1 poem
by CD Eskilson
CD Eskilson is a nonbinary poet, editor, and bookseller. Their work appears or is forthcoming in The Cortland Review, Yes Poetry, Butter, The Cardiff Review, and Teen Vogue, among others. CD is Poetry Editor of Exposition Review and a past editor of Foothill. They live in Los Angeles.
King Ghidorah
I don’t know surviving to a sequel
or how to speak about anxiety outside of disaster.
Picture a hydra squirming from the lips,
yawned wings knocked against the sun, bellies
filled with burned worlds bowing, over.
I’ve perfected the shrieking onlooker,
the dodge and weave of plans, the scrabble
over sentences, found refuge in the ribbit
of a push lock or a pill cap
but no one tells you this anticipation
files the titan’s fangs, buds another head
on the gargantuan.
Before we watch Godzilla you explain
that King Ghidorah periodically descends
from outer space to obliterate humanity
but all I see is my hand, fingers serpenting,
lightning from their tips that scars
the typhooned sky.
One scene from the film I recall
a father helping children stack rubble
into play forts, crawl inside
the avalanching walls.
How they don’t seek protection in the wreck
but proximity to ruins,
how scales drop from
roaming dragons to form
shingles above their heads.
I wonder how I’ve begged for
this destruction, for gravity to beam
against my body, writhe with reconstruction;
how inheritance comes in many forms,
some jagged treasure that we choose.¹
I want to behemoth, be the biggest
violence in the galaxy smiting fear and death.

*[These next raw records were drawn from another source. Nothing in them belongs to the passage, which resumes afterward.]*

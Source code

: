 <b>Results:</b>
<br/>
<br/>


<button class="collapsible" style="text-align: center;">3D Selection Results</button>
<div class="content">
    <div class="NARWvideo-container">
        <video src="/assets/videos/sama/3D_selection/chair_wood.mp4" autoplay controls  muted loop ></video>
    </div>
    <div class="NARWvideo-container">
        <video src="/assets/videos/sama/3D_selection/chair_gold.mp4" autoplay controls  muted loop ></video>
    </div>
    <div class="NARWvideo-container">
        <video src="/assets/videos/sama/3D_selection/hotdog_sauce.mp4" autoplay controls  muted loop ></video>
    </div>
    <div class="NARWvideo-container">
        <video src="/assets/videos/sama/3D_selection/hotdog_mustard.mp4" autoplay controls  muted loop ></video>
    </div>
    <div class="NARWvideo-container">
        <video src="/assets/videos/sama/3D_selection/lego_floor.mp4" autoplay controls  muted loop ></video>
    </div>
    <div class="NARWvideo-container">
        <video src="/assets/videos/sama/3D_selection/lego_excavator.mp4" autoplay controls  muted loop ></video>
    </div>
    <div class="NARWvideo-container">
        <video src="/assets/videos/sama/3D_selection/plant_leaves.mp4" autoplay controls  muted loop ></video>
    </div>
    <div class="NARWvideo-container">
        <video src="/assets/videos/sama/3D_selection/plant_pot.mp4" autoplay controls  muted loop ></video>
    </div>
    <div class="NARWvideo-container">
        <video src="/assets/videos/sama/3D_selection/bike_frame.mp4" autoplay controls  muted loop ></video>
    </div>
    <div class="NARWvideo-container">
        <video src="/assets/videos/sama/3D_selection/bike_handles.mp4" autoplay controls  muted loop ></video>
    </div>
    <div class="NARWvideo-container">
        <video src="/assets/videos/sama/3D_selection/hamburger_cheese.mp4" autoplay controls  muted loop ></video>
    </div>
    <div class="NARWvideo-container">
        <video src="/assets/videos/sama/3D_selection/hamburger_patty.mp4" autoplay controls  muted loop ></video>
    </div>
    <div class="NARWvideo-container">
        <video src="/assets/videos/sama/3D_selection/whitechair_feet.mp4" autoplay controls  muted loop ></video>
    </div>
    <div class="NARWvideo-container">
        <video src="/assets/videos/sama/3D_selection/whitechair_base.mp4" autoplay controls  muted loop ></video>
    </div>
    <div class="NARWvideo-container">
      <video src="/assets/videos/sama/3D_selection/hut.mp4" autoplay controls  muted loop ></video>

A friend once stole my medication
to see how many heads I’d scream,
how many tails would club
the car doors and brew up clouds.
What I mean here is I want to wield
fried nerves, the flood and forfeit
of a city, demolition anything I dream;
What I mean is to no longer be
an aftermath.
How I’ve come to think this feeling
only wakes below the ice
when prey like me grows wings
and learns to roar.
¹ Line modified from Laura Turner's essay "How Do You Inherit Anxiety?"